A
mediados del siglo pasado supe que Raúl era familia nuestra. Un
primo segundo, que mis padres habían conocido casi por casualidad,
en Tabarca, en su viaje de bodas. Fue en una de esas calles que,
durante todo el año olía a mar, mejor dicho, toda Tabarca llevaba
impregnado el fastuoso aroma del mar; por aquel entonces yo no había
nacido, pero ya estaba en camino, mi madre me llevaba dentro: Una
preciosa tripita, redondita como un globo. Raúl había sobrevivido
a la guerra, había sobrevivido a unas cuantas balas que zigzaguearon
alrededor de su cuerpo joven, y delgado. Mientras unos compañeros
de batalla se habían dejado las tripas en aquella esperpéntica
escena. Llegaron a primera hora de la mañana unos cuantos militares
y se llevaron a los muchachos, así, sin más. Quedaron las madres
con el silencio en sus bocas, y en sus ojos, detrás de aquellas
balaustradas. A Raúl le habían preparado un macuto con dos latas de
sardinas y una hogaza de pan, sin tiempo a añadir nada más que
fuera lo dicho.
Las
botas se las dieron en el barco rumbo a la guerra, porque él llevaba
unas alpargatas,las alpargatas que llevaron sus pies desde siempre.

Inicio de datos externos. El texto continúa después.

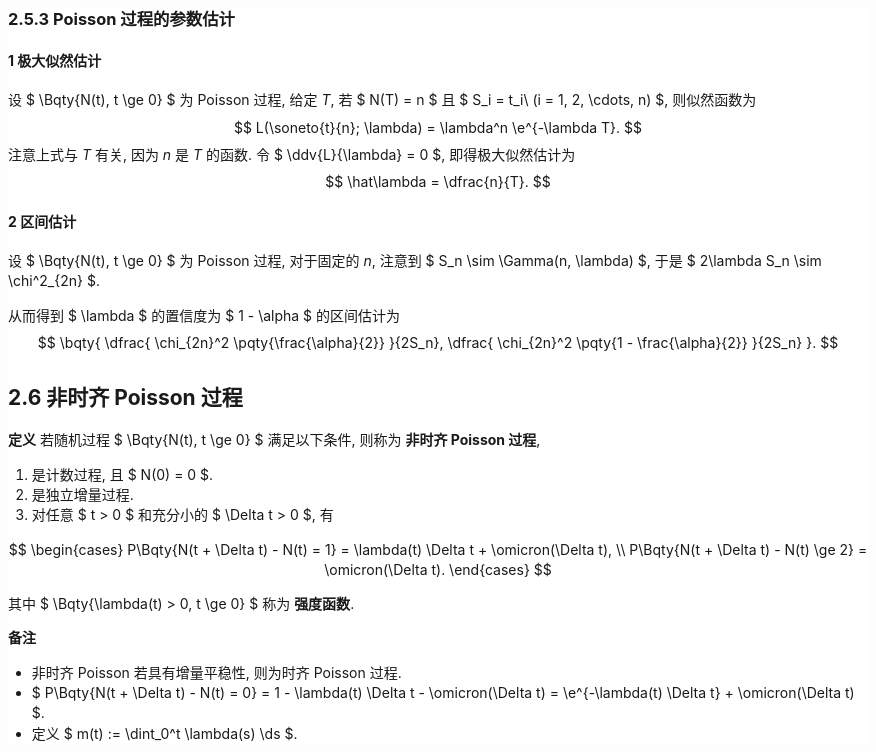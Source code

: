 <h3>2.5.3	Poisson 过程的参数估计</h3>

<h4>1	极大似然估计</h4>

设 $ \Bqty{N(t), t \ge 0} $ 为 Poisson 过程, 给定 $T$, 若 $ N(T) = n $ 且 $ S_i = t_i\ (i = 1, 2, \cdots, n) $, 则似然函数为
$$
L(\soneto{t}{n}; \lambda) = \lambda^n \e^{-\lambda T}.
$$
注意上式与 $T$ 有关, 因为 $n$ 是 $T$ 的函数. 令 $ \ddv{L}{\lambda} = 0 $, 即得极大似然估计为
$$
\hat\lambda = \dfrac{n}{T}.
$$

<h4>2	区间估计</h4>

设 $ \Bqty{N(t), t \ge 0} $ 为 Poisson 过程, 对于固定的 $n$, 注意到 $ S_n \sim \Gamma(n, \lambda) $, 于是 $ 2\lambda S_n \sim \chi^2_{2n} $.

从而得到 $ \lambda $ 的置信度为 $ 1 - \alpha $ 的区间估计为
$$
\bqty{
	\dfrac{
		\chi_{2n}^2 \pqty{\frac{\alpha}{2}}
	}{2S_n},
	\dfrac{
		\chi_{2n}^2 \pqty{1 - \frac{\alpha}{2}}
	}{2S_n}
}.
$$



## 2.6	非时齐 Poisson 过程

**定义**	若随机过程 $ \Bqty{N(t), t \ge 0} $ 满足以下条件, 则称为 **非时齐 Poisson 过程**,

1. 是计数过程, 且 $ N(0) = 0 $.
2. 是独立增量过程.
3. 对任意 $ t > 0 $ 和充分小的 $ \Delta t > 0 $, 有

$$
\begin{cases}
	P\Bqty{N(t + \Delta t) - N(t) = 1} = \lambda(t) \Delta t + \omicron(\Delta t), \\
	P\Bqty{N(t + \Delta t) - N(t) \ge 2} = \omicron(\Delta t).
\end{cases}
$$

其中 $ \Bqty{\lambda(t) > 0, t \ge 0} $ 称为 **强度函数**.

**备注**

- 非时齐 Poisson 若具有增量平稳性, 则为时齐 Poisson 过程.
- $ P\Bqty{N(t + \Delta t) - N(t) = 0} = 1 - \lambda(t) \Delta t - \omicron(\Delta t) = \e^{-\lambda(t) \Delta t} + \omicron(\Delta t) $.
- 定义 $ m(t) := \dint_0^t \lambda(s) \ds $.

Aquellas botas le habían encarnizado la piel, porque no era
costumbre llevarlas, siquiera las había visto en la vida; pero
terminó acostumbrándose, igual que se había acostumbrado más
tarde a matar hombres.
Por
aquel entonces, Raúl llevaba una vida apacible, sin más
pretensiones, y sin tener un mínimo de interés de salir de aquella
isla, además de todo eso, nada sabría más allá de la infinitud de
aquel horizonte, que miraba sin ver, y, que se definía
perfectamente, como una fina y delgada línea, que separaba el cielo
de la tierra.
Las
olas lanceoladas rompían en la tapia de balaustres que rodeaba el
muelle, cada cual a sus asuntos, esquinas con balcones en floración;
calles estrechas y perfumadas de incienso: Costumbres. Aquel espacio
en medio del mar es de Yemayá, decía la señora de los corchetes, y
de los dedales, y pedrerías playeras.
Pescado
frito decía alguien. Pasen y vean, decían otros.
Pero
el muchacho subió al barco con pasos inseguros, con los ojos llenos
de miedo, él, y unos cien chicos más. Pronto las gaviotas dejaron
de seguir al buque, se quedaron revoloteando, arriba, por si algún
rastro, aunque fuese nimio, las hicieran bajar en picado enterrando
sus picos en el frondoso mundo marino.
A
deshora llegaron a la guerra, a unas horas perdidas del tiempo, como
si los relojes no existieran.
Pero
eso poco importaba ahora, cuando ya habían desembarcado, todo
estaría perdido. Vidas que latirían poco tiempo, un tiempo
inestimable, pero allí valdría poco, tan poco como una vida.
Las
noches frías como témpanos de hielo, envolvían los cuerpos de los
muchachos ateridos: Manos, pies, rostros. Quijadas temblorosas,
porque el lobo acecha fuera. El espectáculo de la barbarie azotando
latigazos de fuego. Aquellas noches que Raúl nunca pudo olvidar,
porque las llevaba todas en su cabeza. Porque ya nada tendría
importancia alguna después de todo eso, siquiera aquel cura, mala
persona, que le guiñaba un ojo cuando era chico. Un cura obeso, un
cura molesto y cruel. Las viejas rezando enfrente y santiguándose,
para que el párroco les diera el perdón y les guardara el secreto
de cuando se deshacían de los fetos; o cuando confesaban la
pestilencia de las bocas de sus esposos borrachos, y aún así,
tenían que cumplir la vida marital. Hombres rudos llegados del mar.
Hombres
cansados, con la piel curtida como el cuero, con las manos agrietadas
de la sal. Insomnio, de noches negras y aguas turbulentas. Más que
hombres venían como autenticas pirañas, con dientes que se clavaban
en las espaldas de ellas, mortificando los muslos, y arremetiendo
entre ellos. La sábila caía como una baba y resbalaba en lo pechos
de ellas, que, con mucho esfuerzo disimulaban el asco. Por eso
recurrían a la iglesia, al párroco que las aconsejara, que les
guiara para ser buenas esposas; también por los fetos arrojados al
mar, niños que fueron de otros padres, que quedaron en tierra, que
no pudieron salir a la pesca por su fragilidad, o, por tener
dificultad al andar.
Quedaron
los inválidos, para resumir…
De
modo que, todo tenía un porqué, y todo era santificado, y resuelto.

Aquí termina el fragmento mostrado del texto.